Dolores Ibárruri, La Pasionaria, served as inspiration to Dooley who was commissioned in 1974 by the International Brigade Association of Scotland to create a monument commemorating the 2,100 British volunteers of the International Brigade, the men and women who joined the republican forces in the Spanish Civil War in their fight against Franco's nationalist and fascist rebels. The monument's inscription is dedicated to the 534 volunteers who died in the conflict, 65 of them from Glasgow, where the monument is situated.

The statue was funded by money raised by Trade Unionists and Labour movement supporters. However, the £3,000 raised was insufficient for the statue to be cast in bronze. Instead, an armature was welded together from scrap iron and covered in fibreglass. The final version of the monument is a stylised female figure, representing Dolores Ibarruri, in a long dress, standing with legs apart and arms raised. On the plinth, Dooley carved Dolores' famous slogan: 'better to die on your feet than live forever on your knees'. The phrase was first used by the Mexican revolutionary leader, Emiliano Zapata, but Ibarruri gave it new meaning when she used it during the miners strike in Asturias, Spain, in 1934.

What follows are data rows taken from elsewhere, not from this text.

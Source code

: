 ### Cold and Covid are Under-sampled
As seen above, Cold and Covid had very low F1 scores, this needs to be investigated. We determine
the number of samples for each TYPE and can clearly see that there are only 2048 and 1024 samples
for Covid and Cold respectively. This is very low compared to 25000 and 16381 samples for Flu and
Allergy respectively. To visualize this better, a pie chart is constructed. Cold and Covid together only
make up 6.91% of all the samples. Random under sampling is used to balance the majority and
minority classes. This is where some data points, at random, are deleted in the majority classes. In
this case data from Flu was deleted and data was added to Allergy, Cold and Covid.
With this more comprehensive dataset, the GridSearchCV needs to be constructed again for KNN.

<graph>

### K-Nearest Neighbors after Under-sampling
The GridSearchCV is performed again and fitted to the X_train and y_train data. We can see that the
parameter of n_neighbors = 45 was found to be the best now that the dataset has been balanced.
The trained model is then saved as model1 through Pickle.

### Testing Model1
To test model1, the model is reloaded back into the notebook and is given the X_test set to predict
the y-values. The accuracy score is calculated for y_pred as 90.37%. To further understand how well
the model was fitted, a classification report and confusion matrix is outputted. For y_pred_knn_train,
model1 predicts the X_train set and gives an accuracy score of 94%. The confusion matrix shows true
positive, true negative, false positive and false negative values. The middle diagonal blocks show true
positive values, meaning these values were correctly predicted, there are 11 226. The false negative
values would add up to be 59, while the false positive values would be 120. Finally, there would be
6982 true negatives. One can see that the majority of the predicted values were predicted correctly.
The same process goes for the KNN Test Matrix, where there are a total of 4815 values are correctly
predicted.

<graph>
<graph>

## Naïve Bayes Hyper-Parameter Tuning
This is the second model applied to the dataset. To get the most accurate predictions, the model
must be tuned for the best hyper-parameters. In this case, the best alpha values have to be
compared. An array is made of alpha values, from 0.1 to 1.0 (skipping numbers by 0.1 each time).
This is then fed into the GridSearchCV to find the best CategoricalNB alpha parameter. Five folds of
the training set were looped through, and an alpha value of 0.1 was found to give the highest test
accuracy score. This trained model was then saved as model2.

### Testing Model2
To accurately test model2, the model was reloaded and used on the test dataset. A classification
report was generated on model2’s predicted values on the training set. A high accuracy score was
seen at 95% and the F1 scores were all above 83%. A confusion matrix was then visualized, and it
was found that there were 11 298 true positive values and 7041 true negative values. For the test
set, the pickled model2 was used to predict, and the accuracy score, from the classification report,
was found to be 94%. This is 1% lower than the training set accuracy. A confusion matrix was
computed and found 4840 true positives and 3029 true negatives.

Over time, the B listed statue fell into extremely poor condition and this generated criticism from the public, elected officials and trades unionists. A restoration project was carried out between April and August 2010 and the monument was re-dedicated on 23 August 2010 by Leader of the Council, Bailie Gordon Matheson, and General Secretary of the Scottish Trades Union Congress, Grahame Smith, in the presence of Thomas Watters, 97, a surviving International Brigade veteran. Watters was a veteran of the Scottish Ambulance Unit, which worked at the front line on the battlefields of Spain to aid wounded fighters and volunteers from across the world.